#### Your objective:
Find the string "Cache" in the listing and report every line that has it.

·····

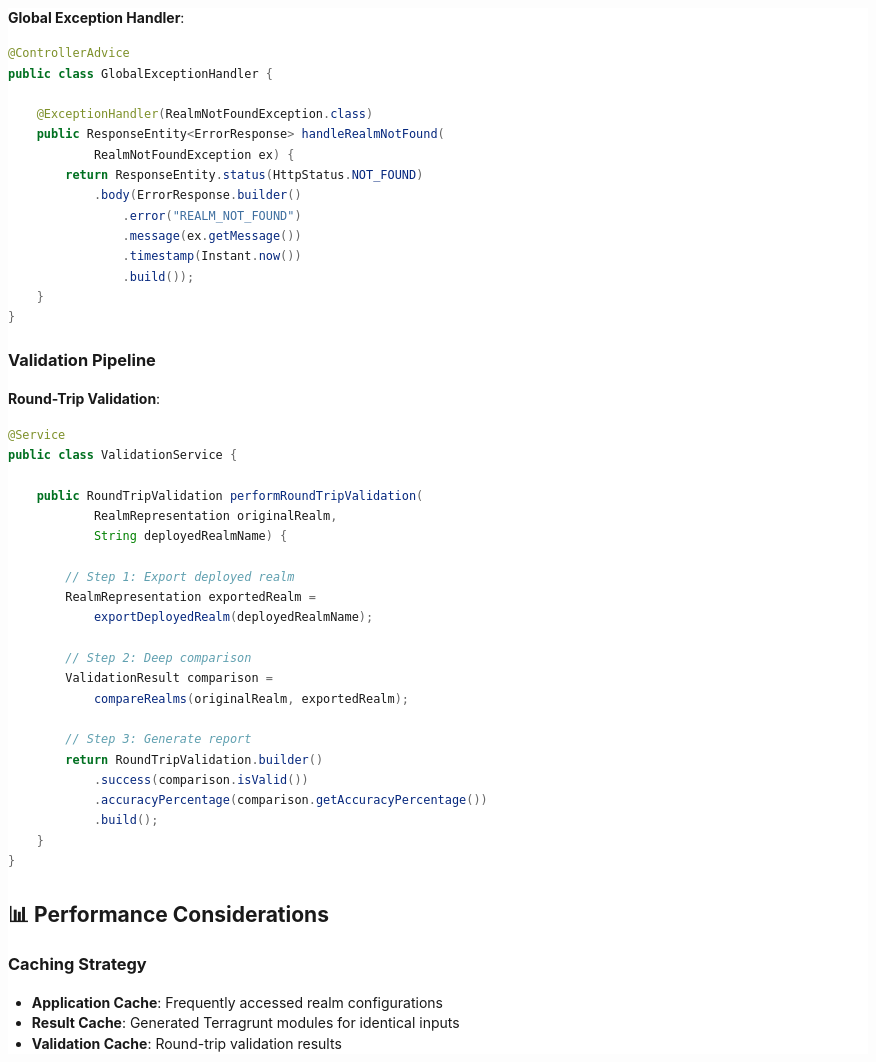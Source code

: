 **Global Exception Handler**:
```java
@ControllerAdvice
public class GlobalExceptionHandler {
    
    @ExceptionHandler(RealmNotFoundException.class)
    public ResponseEntity<ErrorResponse> handleRealmNotFound(
            RealmNotFoundException ex) {
        return ResponseEntity.status(HttpStatus.NOT_FOUND)
            .body(ErrorResponse.builder()
                .error("REALM_NOT_FOUND")
                .message(ex.getMessage())
                .timestamp(Instant.now())
                .build());
    }
}
```

### **Validation Pipeline**

**Round-Trip Validation**:
```java
@Service
public class ValidationService {
    
    public RoundTripValidation performRoundTripValidation(
            RealmRepresentation originalRealm,
            String deployedRealmName) {
        
        // Step 1: Export deployed realm
        RealmRepresentation exportedRealm = 
            exportDeployedRealm(deployedRealmName);
        
        // Step 2: Deep comparison
        ValidationResult comparison = 
            compareRealms(originalRealm, exportedRealm);
        
        // Step 3: Generate report
        return RoundTripValidation.builder()
            .success(comparison.isValid())
            .accuracyPercentage(comparison.getAccuracyPercentage())
            .build();
    }
}
```

## 📊 Performance Considerations

### **Caching Strategy**
- **Application Cache**: Frequently accessed realm configurations
- **Result Cache**: Generated Terragrunt modules for identical inputs
- **Validation Cache**: Round-trip validation results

·····

#### Response area:
- **Application Cache**: Frequently accessed realm configurations
- **Result Cache**: Generated Terragrunt modules for identical inputs
- **Validation Cache**: Round-trip validation results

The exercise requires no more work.